The Clean and Jerk

Thursday, April 19, 2007
No, despite the title, this post is not about weightlifting. It’s about men and the “discreet” way many of them try to … um … adjust … their bits. As usual, this morning Leather Man got onto the same bus as I and while there were a few seats available he chose (again, as usual) to stand at the back door. Having been the first at our stop to get on the bus (woo hoo!) I took one of the bench seats facing sideways so that it looked out the back door. Needless to say, this provided me with an eyelevel view of Leather’s backside. Thank goodness he wears a long coat. We were just entering the main part of downtown when he appeared to reach down and move things around. You know…down there. Granted, I only received the back view of this action but it was pretty obvious. The wide-legged knee bend, the hand moving in and down towards the centre of his body, the rustle of the pants. Oh yes, dear readers, an adjustment had just been made.

That little incident instantly brought to mind images of Vincent Cassel in Les Rivieres Pourpres (The Crimson Rivers). There are two very obvious times where he reaches down and shifts his bits. He doesn’t even try to hide it. And they didn’t redo the scenes or edit those clips out. I began to wonder - What is this obsession men have with their meat and two veg? Now, before I get a number of testosterone laden emails/comments, I freely admit that I do not have a penis. Nor do I have ready access to someone in possession of their own, as I’m single. And my first hand knowledge of the aforementioned organ is somewhat limited compared to some. I understand, though, that, unlike breasts, a penis is more apt to move around inside the garments encasing it. Bras are meant to hold our bosoms in place, with as little jiggling as possible. Briefs, boxers, jockeys, man-thongs, etc, are really not designed with the same support in mind. I’m not saying that your wankers stay where you put them when you get dressed and then never move again. Not at all. However, I’m curious as to why you’re not a bit more discreet when you try to put them back or give them a little scratch if you’ve got an itch.
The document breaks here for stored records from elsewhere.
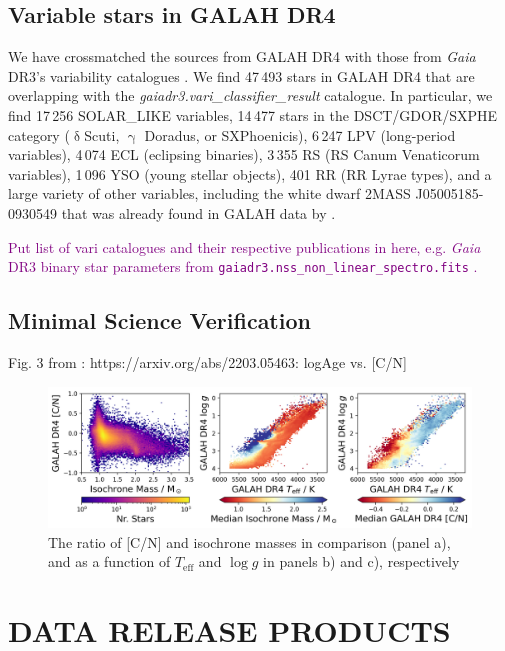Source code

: \documentclass[
  journal=pasa,
  manuscript=research-paper, %
  year=2024,
  volume=37
]{cup-journal}
\newcommand{\SB}[1]{{\textcolor{purple}{#1}}}
\newcommand{\Teff}{$T_\mathrm{eff}$\xspace}
\newcommand{\logg}{$\log g$\xspace}
\newcommand{\Gaia}{\textit{Gaia}\xspace}
\begin{document}
\subsection{Variable stars in GALAH DR4}

We have crossmatched the sources from GALAH DR4 with those from \Gaia DR3's variability catalogues \citep{Rimoldini2023}. We find 47\,493 stars in GALAH DR4 that are overlapping with the \textit{gaiadr3.vari\_classifier\_result} catalogue. In particular, we find 17\,256 SOLAR\_LIKE variables, 14\,477 stars in the DSCT/GDOR/SXPHE category ({$\updelta$}Scuti, {$\upgamma$} Doradus, or SXPhoenicis), 6\,247 LPV (long-period variables), 4\,074 ECL (eclipsing binaries), 3\,355 RS (RS Canum Venaticorum variables), 1\,096 YSO (young stellar objects), 401 RR (RR Lyrae types), and a large variety of other variables, including the white dwarf 2MASS J05005185-0930549 that was already found in GALAH data by \citet{Kawka2020}.

\SB{Put list of vari catalogues and their respective publications in here, e.g. \Gaia DR3 binary star parameters from \texttt{gaiadr3.nss\_non\_linear\_spectro.fits} \citep{Halbwachs2023}.
}



\subsection{Minimal Science Verification}

Fig. 3 from \citet{Spoo2022}: https://arxiv.org/abs/2203.05463: logAge vs. [C/N]

\begin{figure}
    \centering
    \includegraphics[width=\columnwidth]{figures/cn_mass.png}
    \caption{The ratio of [C/N] and isochrone masses in comparison (panel a), and as a function of \Teff and \logg in panels b) and c), respectively}
    \label{fig:cn_mass}
\end{figure}

\section{DATA RELEASE PRODUCTS}
\label{sec:catalogues_release_products}
\end{document}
You would NEVER see a woman reach down and start scratching away at her hoo-hoo in public. Ok, maybe you would but those are the women I’d recommend you avoid. It’s just not done. Sure, everyone needs to de-wedgify their underpants every now and again, or pull up a bra strap once in a while. Perhaps it’s impossible to understand without actually owning the equipment in question. Who knows. All that I’m asking is that if you feel the need to give your little fella a tug, rub, squeeze, pet, pat, or just move him to a new location, you retire to the men’s room, a closest or do so behind the safety of your desk or inside your cubicle. Despite what you might believe, you’re not impressing anyone and, unless you’re Tom Jones, we don’t think that you’re having to shift it because it’s just sooo big.


Wandering Coyote said...

Great, funny post, Karen. I don't get it, either, but I do hope someone (a male in the know) leaves a comment here explaining it all.

Barbara Bruederlin said...

Firstly, I love your label!

And I actually think that I can somewhat sympathize with the boys, as I know that at times (like if I've had to break into a run or reach way up high for something) the girls can get dislodged. And it is darned uncomfortable until they get safely ensconced into their nests again.

Perhaps it's the same with the lads. Maybe his meat had been irritating him for 20 minutes and then he just couldn't stand the discomfort any longer.

kelly said...

sometimes just gotta adjust

Fearless said...

Sometimes it is about discomfort and there is no time like the present to take care of the problem. However, have you ever thought that perhaps men do this in public in order to draw attention to that area of the body? As sort of a non verbal "How YOU doin?"

* (asterisk) said...

A man's gotta do what a man's gotta do. That said, discretion is nice.

Jvp said...

hi! i saw the film crimson rivers and i was wondering what part vincent cassel shifted his bits. Thanks.